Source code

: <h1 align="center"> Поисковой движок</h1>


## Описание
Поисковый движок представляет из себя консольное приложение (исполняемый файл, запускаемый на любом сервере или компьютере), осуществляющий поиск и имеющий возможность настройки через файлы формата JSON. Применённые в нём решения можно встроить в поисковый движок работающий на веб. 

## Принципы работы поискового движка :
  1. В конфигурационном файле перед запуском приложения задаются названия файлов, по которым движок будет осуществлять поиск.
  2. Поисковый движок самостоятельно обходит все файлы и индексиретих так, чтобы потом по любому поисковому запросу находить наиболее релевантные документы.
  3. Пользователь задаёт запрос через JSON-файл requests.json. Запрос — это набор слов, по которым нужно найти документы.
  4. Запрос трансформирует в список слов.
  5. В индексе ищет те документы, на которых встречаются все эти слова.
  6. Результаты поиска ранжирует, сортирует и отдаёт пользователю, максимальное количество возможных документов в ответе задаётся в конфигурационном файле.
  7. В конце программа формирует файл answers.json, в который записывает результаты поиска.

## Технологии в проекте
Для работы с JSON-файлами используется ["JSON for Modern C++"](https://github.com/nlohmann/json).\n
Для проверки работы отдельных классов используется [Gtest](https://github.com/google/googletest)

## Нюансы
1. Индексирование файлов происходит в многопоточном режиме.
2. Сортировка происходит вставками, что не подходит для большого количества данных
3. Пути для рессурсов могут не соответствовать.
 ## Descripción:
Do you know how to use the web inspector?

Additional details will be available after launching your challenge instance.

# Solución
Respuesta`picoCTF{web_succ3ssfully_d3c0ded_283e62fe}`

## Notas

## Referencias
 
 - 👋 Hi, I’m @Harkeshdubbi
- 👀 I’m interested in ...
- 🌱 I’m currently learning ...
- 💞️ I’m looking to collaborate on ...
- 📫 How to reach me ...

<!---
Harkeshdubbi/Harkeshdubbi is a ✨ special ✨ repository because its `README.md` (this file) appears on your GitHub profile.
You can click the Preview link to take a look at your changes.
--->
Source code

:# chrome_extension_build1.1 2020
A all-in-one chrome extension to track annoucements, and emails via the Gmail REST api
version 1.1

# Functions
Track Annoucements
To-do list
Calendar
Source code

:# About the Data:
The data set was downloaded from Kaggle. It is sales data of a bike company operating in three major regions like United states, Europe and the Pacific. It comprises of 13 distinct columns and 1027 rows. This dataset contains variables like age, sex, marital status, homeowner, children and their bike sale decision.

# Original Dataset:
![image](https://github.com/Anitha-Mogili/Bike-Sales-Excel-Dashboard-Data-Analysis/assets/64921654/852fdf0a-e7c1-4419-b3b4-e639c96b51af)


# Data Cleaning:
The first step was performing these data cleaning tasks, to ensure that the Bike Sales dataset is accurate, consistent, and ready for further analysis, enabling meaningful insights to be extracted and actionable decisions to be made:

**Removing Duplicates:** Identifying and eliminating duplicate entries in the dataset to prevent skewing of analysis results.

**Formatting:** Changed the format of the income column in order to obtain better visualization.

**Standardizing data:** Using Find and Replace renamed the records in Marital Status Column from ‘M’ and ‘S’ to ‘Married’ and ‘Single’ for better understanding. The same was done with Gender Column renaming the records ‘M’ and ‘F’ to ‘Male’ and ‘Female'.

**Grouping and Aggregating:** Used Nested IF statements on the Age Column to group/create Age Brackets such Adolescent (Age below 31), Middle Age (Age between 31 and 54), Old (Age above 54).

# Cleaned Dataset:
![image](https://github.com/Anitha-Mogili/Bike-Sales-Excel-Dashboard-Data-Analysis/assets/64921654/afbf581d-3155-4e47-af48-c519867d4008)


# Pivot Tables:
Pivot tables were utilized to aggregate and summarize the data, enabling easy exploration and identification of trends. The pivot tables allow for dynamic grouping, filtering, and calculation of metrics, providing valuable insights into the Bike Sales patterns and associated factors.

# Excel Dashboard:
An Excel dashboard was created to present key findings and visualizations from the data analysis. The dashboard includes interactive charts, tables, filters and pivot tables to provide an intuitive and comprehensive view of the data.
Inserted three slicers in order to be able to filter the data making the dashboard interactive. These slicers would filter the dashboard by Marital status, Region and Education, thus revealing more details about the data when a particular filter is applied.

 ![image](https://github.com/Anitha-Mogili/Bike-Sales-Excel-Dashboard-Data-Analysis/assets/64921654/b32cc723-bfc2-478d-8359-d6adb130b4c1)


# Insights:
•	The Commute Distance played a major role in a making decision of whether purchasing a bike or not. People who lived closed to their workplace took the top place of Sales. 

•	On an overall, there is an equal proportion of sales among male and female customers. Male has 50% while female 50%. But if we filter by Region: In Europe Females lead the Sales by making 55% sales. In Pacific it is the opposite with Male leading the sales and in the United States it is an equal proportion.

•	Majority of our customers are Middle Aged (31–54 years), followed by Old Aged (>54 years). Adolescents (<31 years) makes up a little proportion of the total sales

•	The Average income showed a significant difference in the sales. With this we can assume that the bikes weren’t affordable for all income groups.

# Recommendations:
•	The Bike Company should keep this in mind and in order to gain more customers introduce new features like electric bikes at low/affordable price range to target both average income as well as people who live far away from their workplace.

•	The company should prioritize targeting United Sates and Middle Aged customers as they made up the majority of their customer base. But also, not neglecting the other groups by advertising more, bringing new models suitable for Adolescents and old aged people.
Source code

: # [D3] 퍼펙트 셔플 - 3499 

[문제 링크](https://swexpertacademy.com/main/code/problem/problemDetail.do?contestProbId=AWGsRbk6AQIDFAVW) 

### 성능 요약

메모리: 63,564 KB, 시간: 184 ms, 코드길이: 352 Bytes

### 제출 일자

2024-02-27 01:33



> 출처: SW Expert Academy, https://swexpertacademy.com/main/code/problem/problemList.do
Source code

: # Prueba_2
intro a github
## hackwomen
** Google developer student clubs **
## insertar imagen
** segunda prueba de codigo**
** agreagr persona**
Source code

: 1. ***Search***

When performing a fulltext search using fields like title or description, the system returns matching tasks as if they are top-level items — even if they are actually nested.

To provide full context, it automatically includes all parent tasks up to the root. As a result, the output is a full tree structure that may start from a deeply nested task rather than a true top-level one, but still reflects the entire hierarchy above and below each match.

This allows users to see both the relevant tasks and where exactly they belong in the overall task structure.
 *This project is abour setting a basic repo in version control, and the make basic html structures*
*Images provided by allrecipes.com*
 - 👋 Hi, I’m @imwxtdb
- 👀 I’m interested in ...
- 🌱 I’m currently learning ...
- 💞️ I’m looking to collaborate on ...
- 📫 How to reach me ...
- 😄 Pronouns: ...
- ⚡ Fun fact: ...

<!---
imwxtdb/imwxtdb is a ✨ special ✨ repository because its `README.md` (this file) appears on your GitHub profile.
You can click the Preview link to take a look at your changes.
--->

★ ★ ★ ★ ★

Which lines of the records above hold the word "United"? Copy each of them.

§ **Answer to this task**:
The data set was downloaded from Kaggle. It is sales data of a bike company operating in three major regions like United states, Europe and the Pacific. It comprises of 13 distinct columns and 1027 rows. This dataset contains variables like age, sex, marital status, homeowner, children and their bike sale decision.
•	On an overall, there is an equal proportion of sales among male and female customers. Male has 50% while female 50%. But if we filter by Region: In Europe Females lead the Sales by making 55% sales. In Pacific it is the opposite with Male leading the sales and in the United States it is an equal proportion.
•	The company should prioritize targeting United Sates and Middle Aged customers as they made up the majority of their customer base. But also, not neglecting the other groups by advertising more, bringing new models suitable for Adolescents and old aged people.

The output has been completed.